See, the thing is, pretty much everything that @overgeek has brought up here has been dealt with.

Even the carrying limitations aren't really an issue. No, that's not quite right. Carrying Capacity is a perfect example of why Exploration in D&D isn't particularly well done. Yup, as you outlined @Ovinomancer, a bare bones, basic group might, just might be somewhat inconvenienced by carrying capacity.

But, add a 5th PC? Suddenly all those problems vanish. Particularly if that 5th PC is a fighter type with a decent strength. Now, to be fair, I did have one group in my Primeval Thule campaign where all 5 character dump statted Str. It was bizarre. And, frankly, I should have insisted on tracking encumberance a bit more, but, by the same token, when the entire group decides to dump strength, they're signally pretty strongly that they're not interested in that kind of game. As a DM, at that point, you have to decide what's fun - punishing the entire group or going with what the group wants to play. And, frankly, even then, with all those low strength character, carrying capacity really isn't much of an issue.
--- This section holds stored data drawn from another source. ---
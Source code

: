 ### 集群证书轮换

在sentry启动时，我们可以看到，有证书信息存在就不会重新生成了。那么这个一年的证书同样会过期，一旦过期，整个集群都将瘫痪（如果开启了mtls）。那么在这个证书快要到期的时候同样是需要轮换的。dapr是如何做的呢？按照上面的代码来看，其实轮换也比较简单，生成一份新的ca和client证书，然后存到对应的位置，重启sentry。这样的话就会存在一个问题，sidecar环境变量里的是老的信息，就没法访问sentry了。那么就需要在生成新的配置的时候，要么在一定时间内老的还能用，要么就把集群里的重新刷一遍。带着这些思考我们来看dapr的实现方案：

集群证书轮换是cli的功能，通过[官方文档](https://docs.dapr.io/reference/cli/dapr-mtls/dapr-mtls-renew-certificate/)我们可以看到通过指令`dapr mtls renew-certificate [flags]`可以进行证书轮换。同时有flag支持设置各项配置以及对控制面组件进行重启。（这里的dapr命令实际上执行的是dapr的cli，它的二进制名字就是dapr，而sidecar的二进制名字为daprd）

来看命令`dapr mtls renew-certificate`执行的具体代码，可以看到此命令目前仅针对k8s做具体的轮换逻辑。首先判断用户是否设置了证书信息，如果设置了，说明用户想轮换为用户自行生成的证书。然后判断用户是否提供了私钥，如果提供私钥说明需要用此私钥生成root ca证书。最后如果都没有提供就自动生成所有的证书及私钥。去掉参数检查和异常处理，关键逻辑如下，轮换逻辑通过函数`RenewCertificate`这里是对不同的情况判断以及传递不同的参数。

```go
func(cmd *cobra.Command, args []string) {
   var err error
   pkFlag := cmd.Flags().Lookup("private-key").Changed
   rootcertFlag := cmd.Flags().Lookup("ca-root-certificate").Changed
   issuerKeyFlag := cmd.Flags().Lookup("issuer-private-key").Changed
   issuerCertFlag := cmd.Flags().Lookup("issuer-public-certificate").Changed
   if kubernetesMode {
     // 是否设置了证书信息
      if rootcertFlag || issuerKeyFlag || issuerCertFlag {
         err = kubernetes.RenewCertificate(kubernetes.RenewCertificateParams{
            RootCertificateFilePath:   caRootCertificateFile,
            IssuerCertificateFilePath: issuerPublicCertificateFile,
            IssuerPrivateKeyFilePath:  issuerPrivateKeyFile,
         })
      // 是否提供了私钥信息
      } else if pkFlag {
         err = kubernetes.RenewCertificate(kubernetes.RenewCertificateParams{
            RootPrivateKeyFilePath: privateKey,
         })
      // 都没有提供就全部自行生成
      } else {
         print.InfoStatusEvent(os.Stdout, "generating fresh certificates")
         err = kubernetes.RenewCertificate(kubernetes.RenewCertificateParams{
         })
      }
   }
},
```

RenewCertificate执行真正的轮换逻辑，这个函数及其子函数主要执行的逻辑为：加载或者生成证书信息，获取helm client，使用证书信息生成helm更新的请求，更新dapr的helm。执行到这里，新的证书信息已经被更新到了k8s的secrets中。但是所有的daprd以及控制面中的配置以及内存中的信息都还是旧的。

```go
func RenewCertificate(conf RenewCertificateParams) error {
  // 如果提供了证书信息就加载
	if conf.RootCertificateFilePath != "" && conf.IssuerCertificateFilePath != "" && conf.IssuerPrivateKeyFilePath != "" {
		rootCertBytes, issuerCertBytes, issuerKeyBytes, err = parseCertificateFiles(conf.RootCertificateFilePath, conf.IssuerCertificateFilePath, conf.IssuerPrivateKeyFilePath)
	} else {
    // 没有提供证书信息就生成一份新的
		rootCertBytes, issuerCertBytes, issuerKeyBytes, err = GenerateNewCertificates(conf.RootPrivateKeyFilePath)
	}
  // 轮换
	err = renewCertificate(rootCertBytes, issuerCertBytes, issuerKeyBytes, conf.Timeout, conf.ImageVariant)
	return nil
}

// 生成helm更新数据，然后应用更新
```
Stop and think about this for a moment. Anyone who has done any trekking will know this. You would never, ever carry more than a few days of water. It's just too bloody heavy. Nobody with a choice walks for six or seven days between watering holes. I mean, sure, you're carrying a waterskin, but, you're also typically passing streams, it rains, and there are various other ways to get water as well.

And, when it actually does matter that you have to travel with all your water? Sure, it's a challenge, until such time as it becomes a total non-challenge with Create water/Purify water. Makes drinking pee pretty easy when you can automatically purify it, and make it taste good too with prestidigitation. IOW, there are ridiculously easy ways to nullify these challenges.
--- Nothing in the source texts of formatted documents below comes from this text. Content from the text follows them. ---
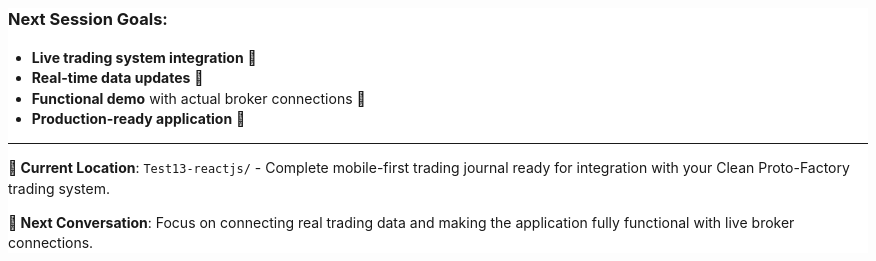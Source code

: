 ### **Next Session Goals:**
- **Live trading system integration** 🎯
- **Real-time data updates** 🎯
- **Functional demo** with actual broker connections 🎯
- **Production-ready application** 🎯

---

**📍 Current Location**: `Test13-reactjs/` - Complete mobile-first trading journal ready for integration with your Clean Proto-Factory trading system.

**🚀 Next Conversation**: Focus on connecting real trading data and making the application fully functional with live broker connections.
It's never been that these challenges don't exist. We know that. It's that unlike combat or social challenges, you can nullify the challenges so easily. Not just make the challenge easier, but, flat out make the challenge go away.

I mean, we haven't even brought up Phantom Steed yet. A 3rd level ritual that lasts for an hour. Two spells and four people are now mounted for the next 40 minutes. Fast pace on the horse is 13 miles/hour, and, frankly, why wouldn't you go that fast, you're outpacing virtually anything that isn't flying. For zero expenditure and I'm blasting past any random encounter, I'm making 8 miles/hour! And, oh look, I never have to worry about exhaustion for going that fast either.
That was @Chaosmancer. I listened to Mr. Mad Max.
 

Chaosmancer

Legend
Well, I'd say that I'd like to have more than a century of massive and rapid changes. I mean, you have several thousand years of history pre-gunpowder to draw from. Post-gunpowder to the end of knights, armor, castles and the like, you have about a hundred years? Maybe a bit less. Cramming every single D&D campaign into a single century becomes a bit tricky. Take gunpowder out of the equation and you don't have to worry about a lot of that. I mean, sure, historical development happens, but, from, say, 100AD to 1450 AD, the changes aren't quite as massive or culturally shifting as what happens post, say, 1500.

-----

To be fair though, I did add gunpowder to my Greyhawk games. Kept it very simple - to make gunpowder, you need dragon's dung. Since that's in very, very short supply, it keeps gunpowder from being a major element in the campaign while still allowing it to appear.

That's fair. I think though that I'm actually really interested in more modern fantasy. We kind of know the general landscape of medieval fantasy. And going back further doesn't change much except the technology. But Renaissance or Modern Fantasy? I know it gets explored a little bit, but that's usually in a "the magical world is veiled" sort of way. I'm always fascinated by a modern world that is fantasy though. There are so many cool ideas to explore and subversions to play with.

And I agree, one of the big things that signals an "age of steam" or "Renaissance Age" game is the inclusion of guns. I think though that Keith Baker had the right idea. Do modern without guns. Mostly because combat is still a big part of DnD and gunfights would change far too much.